Problem to work on =
In the data below, find the line that contains "fistulatome fistulatous fistule" and the line that contains "fitched fitchee fitcher". Copy both, plus every line between them, exactly.

Rendered images with source text
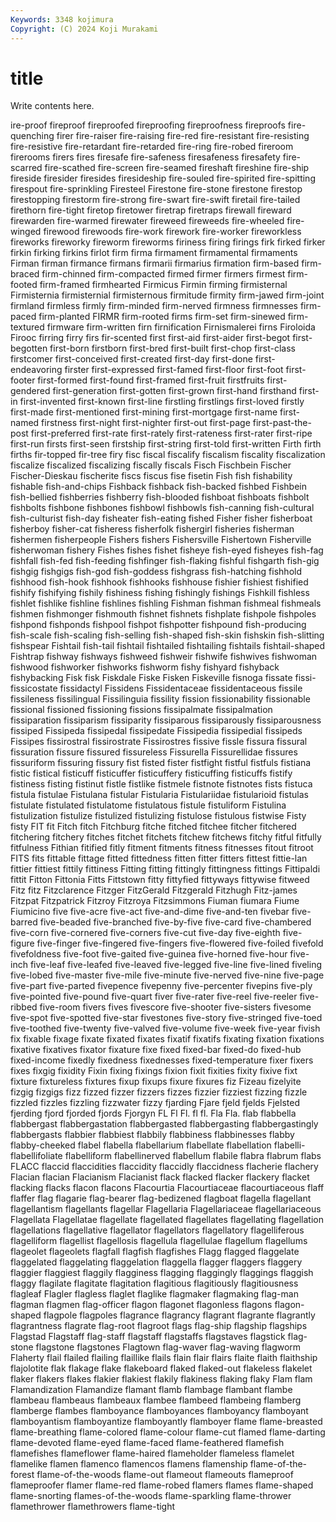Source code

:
```yaml
---
Keywords: 3348 kojimura
Copyright: (C) 2024 Koji Murakami
---
```


# title

Write contents here.



ire-proof fireproof fireproofed fireproofing fireproofness fireproofs fire-quenching firer fire-raiser
fire-raising fire-red fire-resistant fire-resisting fire-resistive fire-retardant fire-retarded fire-ring fire-robed fireroom
firerooms firers fires firesafe fire-safeness firesafeness firesafety fire-scarred fire-scathed fire-screen
fire-seamed fireshaft fireshine fire-ship fireside firesider firesides firesideship fire-souled fire-spirited
fire-spitting firespout fire-sprinkling Firesteel Firestone fire-stone firestone firestop firestopping firestorm
fire-strong fire-swart fire-swift firetail fire-tailed firethorn fire-tight firetop firetower firetrap
firetraps firewall fireward firewarden fire-warmed firewater fireweed fireweeds fire-wheeled fire-winged
firewood firewoods fire-work firework fire-worker fireworkless fireworks fireworky fireworm fireworms
firiness firing firings firk firked firker firkin firking firkins firlot
firm firma firmament firmamental firmaments Firman firman firmance firmans firmarii
firmarius firmation firm-based firm-braced firm-chinned firm-compacted firmed firmer firmers firmest
firm-footed firm-framed firmhearted Firmicus Firmin firming firmisternal Firmisternia firmisternial firmisternous
firmitude firmity firm-jawed firm-joint firmland firmless firmly firm-minded firm-nerved firmness
firmnesses firm-paced firm-planted FIRMR firm-rooted firms firm-set firm-sinewed firm-textured firmware
firm-written firn firnification Firnismalerei firns Firoloida Firooc firring firry firs
fir-scented first first-aid first-aider first-begot first-begotten first-born firstborn first-bred first-built
first-chop first-class firstcomer first-conceived first-created first-day first-done first-endeavoring firster first-expressed
first-famed first-floor first-foot first-footer first-formed first-found first-framed first-fruit firstfruits first-gendered
first-generation first-gotten first-grown first-hand firsthand first-in first-invented first-known first-line firstling
firstlings first-loved firstly first-made first-mentioned first-mining first-mortgage first-name first-named firstness
first-night first-nighter first-out first-page first-past-the-post first-preferred first-rate first-rately first-rateness first-rater
first-ripe first-run firsts first-seen firstship first-string first-told first-written Firth firth
firths fir-topped fir-tree firy fisc fiscal fiscalify fiscalism fiscality fiscalization
fiscalize fiscalized fiscalizing fiscally fiscals Fisch Fischbein Fischer Fischer-Dieskau fischerite
fiscs fiscus fise fisetin Fish fish fishability fishable fish-and-chips Fishback
fishback fish-backed fishbed Fishbein fish-bellied fishberries fishberry fish-blooded fishboat fishboats
fishbolt fishbolts fishbone fishbones fishbowl fishbowls fish-canning fish-cultural fish-culturist fish-day
fisheater fish-eating fished Fisher fisher fisherboat fisherboy fisher-cat fisheress fisherfolk
fishergirl fisheries fisherman fishermen fisherpeople Fishers fishers Fishersville Fishertown Fisherville
fisherwoman fishery Fishes fishes fishet fisheye fish-eyed fisheyes fish-fag fishfall
fish-fed fish-feeding fishfinger fish-flaking fishful fishgarth fish-gig fishgig fishgigs fish-god
fish-goddess fishgrass fish-hatching fishhold fishhood fish-hook fishhook fishhooks fishhouse fishier
fishiest fishified fishify fishifying fishily fishiness fishing fishingly fishings Fishkill
fishless fishlet fishlike fishline fishlines fishling Fishman fishman fishmeal fishmeals
fishmen fishmonger fishmouth fishnet fishnets fishplate fishpole fishpoles fishpond fishponds
fishpool fishpot fishpotter fishpound fish-producing fish-scale fish-scaling fish-selling fish-shaped fish-skin
fishskin fish-slitting fishspear Fishtail fish-tail fishtail fishtailed fishtailing fishtails fishtail-shaped
Fishtrap fishway fishways fishweed fishweir fishwife fishwives fishwoman fishwood fishworker
fishworks fishworm fishy fishyard fishyback fishybacking Fisk fisk Fiskdale Fiske
Fisken Fiskeville fisnoga fissate fissi- fissicostate fissidactyl Fissidens Fissidentaceae fissidentaceous
fissile fissileness fissilingual Fissilinguia fissility fission fissionability fissionable fissional fissioned
fissioning fissions fissipalmate fissipalmation fissiparation fissiparism fissiparity fissiparous fissiparously fissiparousness
fissiped Fissipeda fissipedal fissipedate Fissipedia fissipedial fissipeds Fissipes fissirostral fissirostrate
Fissirostres fissive fissle fissura fissural fissuration fissure fissured fissureless Fissurella
Fissurellidae fissures fissuriform fissuring fissury fist fisted fister fistfight fistful
fistfuls fistiana fistic fistical fisticuff fisticuffer fisticuffery fisticuffing fisticuffs fistify
fistiness fisting fistinut fistle fistlike fistmele fistnote fistnotes fists fistuca
fistula fistulae Fistulana fistular Fistularia Fistulariidae fistularioid fistulas fistulate fistulated
fistulatome fistulatous fistule fistuliform Fistulina fistulization fistulize fistulized fistulizing fistulose
fistulous fistwise Fisty fisty FIT fit Fitch fitch Fitchburg fitche
fitched fitchee fitcher fitchered fitchering fitchery fitches fitchet fitchets fitchew
fitchews fitchy fitful fitfully fitfulness Fithian fitified fitly fitment fitments
fitness fitnesses fitout fitroot FITS fits fittable fittage fitted fittedness
fitten fitter fitters fittest fittie-lan fittier fittiest fittily fittiness Fitting
fitting fittingly fittingness fittings Fittipaldi fittit Fitton Fittonia Fitts Fittstown
fitty fittyfied fittyways fittywise fitweed Fitz fitz Fitzclarence Fitzger FitzGerald
Fitzgerald Fitzhugh Fitz-james Fitzpat Fitzpatrick Fitzroy Fitzroya Fitzsimmons Fiuman fiumara
Fiume Fiumicino five five-acre five-act five-and-dime five-and-ten fivebar five-barred five-beaded
five-branched five-by-five five-card five-chambered five-corn five-cornered five-corners five-cut five-day five-eighth
five-figure five-finger five-fingered five-fingers five-flowered five-foiled fivefold fivefoldness five-foot five-gaited
five-guinea five-horned five-hour five-inch five-leaf five-leafed five-leaved five-legged five-line five-lined
fiveling five-lobed five-master five-mile five-minute five-nerved five-nine five-page five-part five-parted
fivepence fivepenny five-percenter fivepins five-ply five-pointed five-pound five-quart fiver five-rater
five-reel five-reeler five-ribbed five-room fivers fives fivescore five-shooter five-sisters fivesome
five-spot five-spotted five-star fivestones five-story five-stringed five-toed five-toothed five-twenty five-valved
five-volume five-week five-year fivish fix fixable fixage fixate fixated fixates
fixatif fixatifs fixating fixation fixations fixative fixatives fixator fixature fixe
fixed fixed-bar fixed-do fixed-hub fixed-income fixedly fixedness fixednesses fixed-temperature fixer
fixers fixes fixgig fixidity Fixin fixing fixings fixion fixit fixities
fixity fixive fixt fixture fixtureless fixtures fixup fixups fixure fixures
fiz Fizeau fizelyite fizgig fizgigs fizz fizzed fizzer fizzers fizzes
fizzier fizziest fizzing fizzle fizzled fizzles fizzling fizzwater fizzy fjarding
Fjare fjeld fjelds Fjelsted fjerding fjord fjorded fjords Fjorgyn FL
Fl Fl. fl fl. Fla Fla. flab flabbella flabbergast flabbergastation
flabbergasted flabbergasting flabbergastingly flabbergasts flabbier flabbiest flabbily flabbiness flabbinesses flabby
flabby-cheeked flabel flabella flabellarium flabellate flabellation flabelli- flabellifoliate flabelliform flabellinerved
flabellum flabile flabra flabrum flabs FLACC flaccid flaccidities flaccidity flaccidly
flaccidness flacherie flachery Flacian flacian Flacianism Flacianist flack flacked flacker
flackery flacket flacking flacks flacon flacons Flacourtia Flacourtiaceae flacourtiaceous flaff
flaffer flag flagarie flag-bearer flag-bedizened flagboat flagella flagellant flagellantism flagellants
flagellar Flagellaria Flagellariaceae flagellariaceous Flagellata Flagellatae flagellate flagellated flagellates flagellating
flagellation flagellations flagellative flagellator flagellators flagellatory flagelliferous flagelliform flagellist flagellosis
flagellula flagellulae flagellum flagellums flageolet flageolets flagfall flagfish flagfishes Flagg
flagged flaggelate flaggelated flaggelating flaggelation flaggella flagger flaggers flaggery flaggier
flaggiest flaggily flagginess flagging flaggingly flaggings flaggish flaggy flagilate flagitate
flagitation flagitious flagitiously flagitiousness flagleaf Flagler flagless flaglet flaglike flagmaker
flagmaking flag-man flagman flagmen flag-officer flagon flagonet flagonless flagons flagon-shaped
flagpole flagpoles flagrance flagrancy flagrant flagrante flagrantly flagrantness flagrate flag-root
flagroot flags flag-ship flagship flagships Flagstad Flagstaff flag-staff flagstaff flagstaffs
flagstaves flagstick flag-stone flagstone flagstones Flagtown flag-waver flag-waving flagworm Flaherty
flail flailed flailing flaillike flails flain flair flairs flaite flaith
flaithship flajolotite flak flakage flake flakeboard flaked flaked-out flakeless flakelet
flaker flakers flakes flakier flakiest flakily flakiness flaking flaky Flam
flam Flamandization Flamandize flamant flamb flambage flambant flambe flambeau flambeaus
flambeaux flambee flambeed flambeing flamberg flamberge flambes flamboyance flamboyances flamboyancy
flamboyant flamboyantism flamboyantize flamboyantly flamboyer flame flame-breasted flame-breathing flame-colored flame-colour
flame-cut flamed flame-darting flame-devoted flame-eyed flame-faced flame-feathered flamefish flamefishes flameflower
flame-haired flameholder flameless flamelet flamelike flamen flamenco flamencos flamens flamenship
flame-of-the-forest flame-of-the-woods flame-out flameout flameouts flameproof flameproofer flamer flame-red flame-robed
flamers flames flame-shaped flame-snorting flames-of-the-woods flame-sparkling flame-thrower flamethrower flamethrowers flame-tight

Response box =
fistulatome fistulatous fistule fistuliform Fistulina fistulization fistulize fistulized fistulizing fistulose
fistulous fistwise Fisty fisty FIT fit Fitch fitch Fitchburg fitche
fitched fitchee fitcher fitchered fitchering fitchery fitches fitchet fitchets fitchew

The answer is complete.